# Placa cobre lisa o agujereada?



## Neodymio (Dic 27, 2010)

Es la cuestión.
Agujereada -> Pro: no tengo que agujerear
                          No tengo que comer el cobre ni pasar el circuito
                    Contra: tengo que unir las pistas con estaño
Lisa: ya saben todos seguramente los pro y contra.
Qué me recomiendan?
Los primeros circuitos van a ser simples y creo que todos hasta que aprenda mucho más de electronica.
Gracias

Voy a comprarlo mañana necesito una ayuda, gracias


----------



## dearlana (Dic 27, 2010)

Agujerada.

Pero fíjate que los agujeros te permitan meter en la placa por ejemplo un 555. Porque hay dos medidas de esas placas (Dos distancias para los agujeros). Elige la que tenga más agujeros en menos espacio.


----------



## Daniel Meza (Dic 27, 2010)

Yo pienso se esta manera: usar las placas agujereadas (multitrama) para proyectos pequeños y propios que no exigen de presentación, y  la placa lisa para proyectos de la escuela o circuitos que se vayan a exponer o promocionar. 
Como un contra más de la placa agujerada es su costo; acá en México una placa de dimensiones 10x15 lisa tiene un costo aprox de $15, mientras que una de las mismas medidas pero agujereada vale aprox $40...

Saludos


----------



## dearlana (Dic 27, 2010)

En México se pasan con los precios de las agujereadas y de las sin agujerear.

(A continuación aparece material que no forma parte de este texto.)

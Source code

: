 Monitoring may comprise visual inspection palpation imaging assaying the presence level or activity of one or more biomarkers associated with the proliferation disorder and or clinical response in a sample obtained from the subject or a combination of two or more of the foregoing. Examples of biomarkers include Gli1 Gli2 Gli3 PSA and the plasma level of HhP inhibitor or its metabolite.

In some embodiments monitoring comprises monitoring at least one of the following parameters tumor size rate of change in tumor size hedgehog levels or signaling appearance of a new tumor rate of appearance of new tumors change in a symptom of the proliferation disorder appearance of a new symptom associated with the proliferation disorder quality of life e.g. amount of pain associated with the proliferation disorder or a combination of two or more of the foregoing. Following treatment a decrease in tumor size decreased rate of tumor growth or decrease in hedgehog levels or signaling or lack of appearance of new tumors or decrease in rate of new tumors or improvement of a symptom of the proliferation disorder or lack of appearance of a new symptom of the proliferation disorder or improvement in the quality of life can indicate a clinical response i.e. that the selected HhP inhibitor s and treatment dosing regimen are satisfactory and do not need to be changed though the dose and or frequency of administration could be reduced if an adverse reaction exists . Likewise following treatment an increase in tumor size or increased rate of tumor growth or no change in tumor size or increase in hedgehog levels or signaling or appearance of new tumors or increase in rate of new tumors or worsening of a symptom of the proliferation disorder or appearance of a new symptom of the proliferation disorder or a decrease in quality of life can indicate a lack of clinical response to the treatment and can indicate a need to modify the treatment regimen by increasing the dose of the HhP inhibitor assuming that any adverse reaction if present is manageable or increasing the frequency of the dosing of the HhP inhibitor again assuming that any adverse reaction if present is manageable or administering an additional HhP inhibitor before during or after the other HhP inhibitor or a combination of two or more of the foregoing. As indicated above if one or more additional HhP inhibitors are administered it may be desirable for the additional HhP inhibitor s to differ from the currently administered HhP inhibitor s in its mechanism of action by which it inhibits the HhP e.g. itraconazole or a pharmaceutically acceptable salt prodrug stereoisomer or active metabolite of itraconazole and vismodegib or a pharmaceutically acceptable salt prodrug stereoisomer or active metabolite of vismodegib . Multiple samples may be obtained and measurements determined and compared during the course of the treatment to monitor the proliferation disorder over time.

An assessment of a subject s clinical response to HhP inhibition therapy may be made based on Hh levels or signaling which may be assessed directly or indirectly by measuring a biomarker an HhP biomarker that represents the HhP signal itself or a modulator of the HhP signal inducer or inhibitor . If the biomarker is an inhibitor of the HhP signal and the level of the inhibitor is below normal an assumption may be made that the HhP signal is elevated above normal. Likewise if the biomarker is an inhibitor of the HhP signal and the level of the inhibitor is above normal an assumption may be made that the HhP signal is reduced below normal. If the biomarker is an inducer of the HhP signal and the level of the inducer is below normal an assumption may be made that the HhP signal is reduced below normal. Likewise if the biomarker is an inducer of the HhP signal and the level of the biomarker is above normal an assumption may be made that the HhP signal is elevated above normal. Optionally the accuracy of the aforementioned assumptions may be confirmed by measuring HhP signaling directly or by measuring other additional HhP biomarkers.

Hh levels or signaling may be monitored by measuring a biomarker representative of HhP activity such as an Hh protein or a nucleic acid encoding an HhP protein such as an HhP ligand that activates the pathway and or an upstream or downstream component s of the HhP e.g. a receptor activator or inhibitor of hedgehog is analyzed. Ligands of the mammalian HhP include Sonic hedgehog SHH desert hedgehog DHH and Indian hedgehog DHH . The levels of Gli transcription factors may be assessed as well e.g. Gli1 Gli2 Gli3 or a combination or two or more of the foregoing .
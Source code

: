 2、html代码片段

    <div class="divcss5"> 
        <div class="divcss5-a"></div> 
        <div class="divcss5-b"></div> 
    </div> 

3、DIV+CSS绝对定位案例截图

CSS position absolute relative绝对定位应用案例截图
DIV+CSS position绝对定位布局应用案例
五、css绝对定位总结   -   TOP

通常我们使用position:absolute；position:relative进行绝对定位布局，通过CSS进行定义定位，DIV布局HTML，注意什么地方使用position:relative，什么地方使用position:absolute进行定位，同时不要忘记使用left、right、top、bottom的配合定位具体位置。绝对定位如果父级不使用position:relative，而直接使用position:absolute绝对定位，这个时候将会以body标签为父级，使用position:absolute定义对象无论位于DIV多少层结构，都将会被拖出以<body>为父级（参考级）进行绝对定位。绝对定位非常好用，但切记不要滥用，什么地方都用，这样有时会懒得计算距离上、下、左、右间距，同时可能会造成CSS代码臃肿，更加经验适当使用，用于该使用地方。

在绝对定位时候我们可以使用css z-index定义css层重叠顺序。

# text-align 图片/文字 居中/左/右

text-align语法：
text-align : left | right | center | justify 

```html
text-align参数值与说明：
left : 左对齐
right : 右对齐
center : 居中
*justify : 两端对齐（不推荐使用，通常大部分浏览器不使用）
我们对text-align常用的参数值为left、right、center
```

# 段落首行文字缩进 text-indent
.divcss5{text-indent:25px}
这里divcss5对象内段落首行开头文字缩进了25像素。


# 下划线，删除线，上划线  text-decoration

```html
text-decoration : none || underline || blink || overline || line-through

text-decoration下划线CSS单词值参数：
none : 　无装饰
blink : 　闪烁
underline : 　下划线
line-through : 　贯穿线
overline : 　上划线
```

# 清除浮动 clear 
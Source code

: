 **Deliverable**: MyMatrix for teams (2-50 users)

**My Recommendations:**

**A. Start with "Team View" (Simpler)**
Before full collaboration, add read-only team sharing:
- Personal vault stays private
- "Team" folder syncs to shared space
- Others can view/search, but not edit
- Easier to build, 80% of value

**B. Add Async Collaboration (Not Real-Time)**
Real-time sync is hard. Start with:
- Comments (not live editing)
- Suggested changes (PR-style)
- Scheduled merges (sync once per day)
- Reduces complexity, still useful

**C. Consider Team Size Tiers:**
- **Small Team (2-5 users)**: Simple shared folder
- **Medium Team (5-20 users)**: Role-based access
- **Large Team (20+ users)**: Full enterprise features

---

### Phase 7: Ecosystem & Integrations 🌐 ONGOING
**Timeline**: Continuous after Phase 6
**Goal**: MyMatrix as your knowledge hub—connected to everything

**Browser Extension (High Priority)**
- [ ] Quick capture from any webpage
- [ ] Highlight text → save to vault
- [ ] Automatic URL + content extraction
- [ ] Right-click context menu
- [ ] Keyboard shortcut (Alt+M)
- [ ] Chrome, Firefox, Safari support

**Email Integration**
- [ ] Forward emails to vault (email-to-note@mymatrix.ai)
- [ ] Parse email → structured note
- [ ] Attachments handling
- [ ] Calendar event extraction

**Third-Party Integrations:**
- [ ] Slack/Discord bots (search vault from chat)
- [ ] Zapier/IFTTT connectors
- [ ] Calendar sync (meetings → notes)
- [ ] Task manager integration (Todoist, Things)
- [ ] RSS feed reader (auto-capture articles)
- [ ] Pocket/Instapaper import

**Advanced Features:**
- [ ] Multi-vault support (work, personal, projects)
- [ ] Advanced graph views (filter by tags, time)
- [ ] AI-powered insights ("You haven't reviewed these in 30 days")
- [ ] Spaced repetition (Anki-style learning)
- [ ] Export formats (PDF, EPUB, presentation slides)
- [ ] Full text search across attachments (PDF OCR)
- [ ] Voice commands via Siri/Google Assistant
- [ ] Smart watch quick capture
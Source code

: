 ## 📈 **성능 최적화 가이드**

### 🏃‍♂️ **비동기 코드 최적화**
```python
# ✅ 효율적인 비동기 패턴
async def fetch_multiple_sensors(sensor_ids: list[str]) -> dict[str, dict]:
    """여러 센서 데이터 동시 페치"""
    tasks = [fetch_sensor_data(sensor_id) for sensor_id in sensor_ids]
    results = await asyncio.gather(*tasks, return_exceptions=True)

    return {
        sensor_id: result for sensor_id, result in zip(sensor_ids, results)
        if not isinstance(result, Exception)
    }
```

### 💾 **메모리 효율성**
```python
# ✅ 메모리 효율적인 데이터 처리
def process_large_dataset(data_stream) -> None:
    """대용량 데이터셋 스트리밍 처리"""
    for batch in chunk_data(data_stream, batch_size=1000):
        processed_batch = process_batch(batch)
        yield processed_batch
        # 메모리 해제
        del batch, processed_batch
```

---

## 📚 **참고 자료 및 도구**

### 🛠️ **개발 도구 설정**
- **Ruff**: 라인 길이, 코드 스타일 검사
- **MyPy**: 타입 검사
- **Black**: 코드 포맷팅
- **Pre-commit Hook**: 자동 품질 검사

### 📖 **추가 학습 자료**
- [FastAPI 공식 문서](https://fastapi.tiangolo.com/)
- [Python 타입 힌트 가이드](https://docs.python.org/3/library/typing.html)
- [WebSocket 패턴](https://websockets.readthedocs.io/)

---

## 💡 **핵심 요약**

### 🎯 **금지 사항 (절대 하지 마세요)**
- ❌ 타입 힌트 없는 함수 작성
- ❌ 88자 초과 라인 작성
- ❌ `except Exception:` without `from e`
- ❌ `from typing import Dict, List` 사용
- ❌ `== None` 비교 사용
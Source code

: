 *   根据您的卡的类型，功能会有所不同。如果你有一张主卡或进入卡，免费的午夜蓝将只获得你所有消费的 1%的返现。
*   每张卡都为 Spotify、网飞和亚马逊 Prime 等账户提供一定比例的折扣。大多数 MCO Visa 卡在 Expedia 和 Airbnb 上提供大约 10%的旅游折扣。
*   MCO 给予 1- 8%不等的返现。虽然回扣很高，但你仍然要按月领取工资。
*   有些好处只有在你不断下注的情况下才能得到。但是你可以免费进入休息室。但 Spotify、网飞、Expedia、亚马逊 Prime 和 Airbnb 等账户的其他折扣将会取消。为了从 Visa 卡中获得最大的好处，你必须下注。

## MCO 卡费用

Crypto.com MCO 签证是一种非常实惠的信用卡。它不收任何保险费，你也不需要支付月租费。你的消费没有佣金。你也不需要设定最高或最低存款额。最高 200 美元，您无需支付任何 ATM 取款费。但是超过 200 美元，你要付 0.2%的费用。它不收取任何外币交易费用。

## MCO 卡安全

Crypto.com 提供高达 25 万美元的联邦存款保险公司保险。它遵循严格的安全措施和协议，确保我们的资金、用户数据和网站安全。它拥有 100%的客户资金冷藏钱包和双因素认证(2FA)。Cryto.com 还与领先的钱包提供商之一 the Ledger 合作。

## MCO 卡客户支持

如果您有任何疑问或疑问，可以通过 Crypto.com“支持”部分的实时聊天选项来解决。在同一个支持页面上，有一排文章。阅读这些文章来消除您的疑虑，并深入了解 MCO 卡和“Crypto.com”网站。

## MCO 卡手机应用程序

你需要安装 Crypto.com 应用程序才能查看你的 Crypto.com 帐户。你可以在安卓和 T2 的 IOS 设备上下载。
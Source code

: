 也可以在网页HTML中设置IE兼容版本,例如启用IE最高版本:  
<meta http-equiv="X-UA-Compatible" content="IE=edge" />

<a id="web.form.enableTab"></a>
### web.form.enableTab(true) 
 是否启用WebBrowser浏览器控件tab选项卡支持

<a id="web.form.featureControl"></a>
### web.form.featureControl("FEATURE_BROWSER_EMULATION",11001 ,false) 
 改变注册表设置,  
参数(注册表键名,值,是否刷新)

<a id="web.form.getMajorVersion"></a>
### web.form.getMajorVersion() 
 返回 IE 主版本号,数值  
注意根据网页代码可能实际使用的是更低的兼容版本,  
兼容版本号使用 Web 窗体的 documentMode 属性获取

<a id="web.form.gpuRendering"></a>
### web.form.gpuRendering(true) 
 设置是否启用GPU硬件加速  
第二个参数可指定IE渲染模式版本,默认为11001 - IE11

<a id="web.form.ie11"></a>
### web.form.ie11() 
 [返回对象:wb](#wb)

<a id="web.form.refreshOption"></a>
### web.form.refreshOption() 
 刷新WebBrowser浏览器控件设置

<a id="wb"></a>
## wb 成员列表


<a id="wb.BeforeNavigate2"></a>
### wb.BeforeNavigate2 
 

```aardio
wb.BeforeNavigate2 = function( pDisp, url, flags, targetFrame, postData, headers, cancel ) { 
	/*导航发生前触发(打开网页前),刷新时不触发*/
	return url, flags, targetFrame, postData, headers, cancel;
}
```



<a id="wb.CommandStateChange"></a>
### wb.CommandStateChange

Yo, sobre todo cuando tengo prisa. Uso placas sin agujerear. Pero no uso cloruro férrico ni toda esa parafernalia.

Me compré un minitaladro de 12 Voltios.  Le pongo una "muela" (No es una broca, sino como un eje que acaba en una bolita pequeña de acero, que tiene unas estrías que cortan).

Con eso hago canales sobre la placa de circuito impreso según me convenga y sobre la marcha. No tengo que estar sacando la mayor parte del cobre. Lo dejo sin tocar. Me dedico a "fabricar islas" grandes o pequeñas. Cuando quiero hacer un agujero para que pasen las patas de una resistencia o de un transistor. Paro la bola y ella sola, sobre la marcha hace el agujero (No me tengo que estar molestando a cambiar el eje con la bola, por una broca). Es super rápido todo. Sin líquidos. Sin estar planificando pistas. Instantáneo.  Y el método más barato.

Cuando se trata de hacer un circuito de una fuente de alimentación, el circuito impreso queda mucho más fuerte y resiste grandes amperajes.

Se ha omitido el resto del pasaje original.